Tutu, who will turn 75 on October 7, won the Nobel Peace Prize in 1984 for his work against apartheid. He coined the term Rainbow Nation to describe a post-apartheid South Africa.
Speaking at the inauguration of a permanent exhibition titled “M.K. Gandhi: Prisoner of Conscience” at the Old Fort on Johannesburg’s Constitution Hill where Mohandas Gandhi had once been imprisoned, the prime minister noted that Monday was the 137th birth anniversary of the Mahatma. He said Gandhi would have been elated to see the transformation post-apartheid South Africa has gone through under the leadership of Madi-ba, the name by which Nelson Man-dela is widely known and loved.
A short while later the prime minister met Mandela in a brief but emotional encounter at the offices of the Nelson Mandela Foundation in Johannesburg. Mandela then walked Singh to the door and introduced him to the visual media recording the event by saying: “There are so many Singhs both in India and here and I thought I should come and introduce him to you.” He said Indians had had a major influence on South African history, especially Mahatma Gandhi. “The Indians influenced our struggle a great deal,” he said.
Manmohan Singh told Mandela:
“For us in India you are a living legend, the greatest Gandhian of our age… You have transformed the lives of millions and millions of people.”
Noting that this year was the centenary of the principle of satyagraha that the Mahatma had formulated as a young lawyer in South Africa, the prime minister told the audience at the Old Fort earlier that satyagraha had “contributed to India’s freedom, influenced many liberation struggles in Africa, gave inspiration to the American civil rights movement.”

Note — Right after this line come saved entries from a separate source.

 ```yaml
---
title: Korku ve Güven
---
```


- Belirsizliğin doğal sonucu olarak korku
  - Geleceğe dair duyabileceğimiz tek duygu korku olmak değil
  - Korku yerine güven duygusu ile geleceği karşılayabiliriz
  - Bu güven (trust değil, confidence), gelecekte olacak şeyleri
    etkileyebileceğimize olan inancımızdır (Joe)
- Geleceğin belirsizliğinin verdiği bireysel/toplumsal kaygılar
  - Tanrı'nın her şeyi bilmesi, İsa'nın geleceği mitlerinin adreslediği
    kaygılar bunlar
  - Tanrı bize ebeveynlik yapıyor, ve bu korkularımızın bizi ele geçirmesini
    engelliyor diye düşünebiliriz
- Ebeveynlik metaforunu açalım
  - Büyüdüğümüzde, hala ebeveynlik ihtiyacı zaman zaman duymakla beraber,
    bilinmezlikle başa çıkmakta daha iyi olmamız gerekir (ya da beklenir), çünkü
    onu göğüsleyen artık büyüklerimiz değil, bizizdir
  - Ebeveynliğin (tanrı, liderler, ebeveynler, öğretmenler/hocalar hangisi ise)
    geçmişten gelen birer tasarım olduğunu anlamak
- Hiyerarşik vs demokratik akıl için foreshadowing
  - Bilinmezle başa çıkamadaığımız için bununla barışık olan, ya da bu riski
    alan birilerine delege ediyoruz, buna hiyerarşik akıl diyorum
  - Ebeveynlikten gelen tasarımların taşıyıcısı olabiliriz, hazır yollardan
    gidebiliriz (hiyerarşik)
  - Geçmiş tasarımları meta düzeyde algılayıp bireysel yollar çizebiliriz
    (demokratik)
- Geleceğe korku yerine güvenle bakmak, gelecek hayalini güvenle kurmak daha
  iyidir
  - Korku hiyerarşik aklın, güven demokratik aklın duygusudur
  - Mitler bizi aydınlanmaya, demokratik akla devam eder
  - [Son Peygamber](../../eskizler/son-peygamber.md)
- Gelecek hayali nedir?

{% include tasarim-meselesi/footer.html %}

He asked pointedly: “But the question is sometimes asked are the Mahatma and the practice of satyagraha relevant today?”
He said the answer came five years on September 11, 2001, on the anniversary of satyagraha when the United States was attacked. “September 11 therefore now symbolises a choice that the world has to make,” he said. “Which is the path we should take the path of a peaceful struggle or the path of a brutal violence that targets innocents?”
He said Gandhi had summed up the answer eloquently: “An eye for an eye will make the whole world blind.”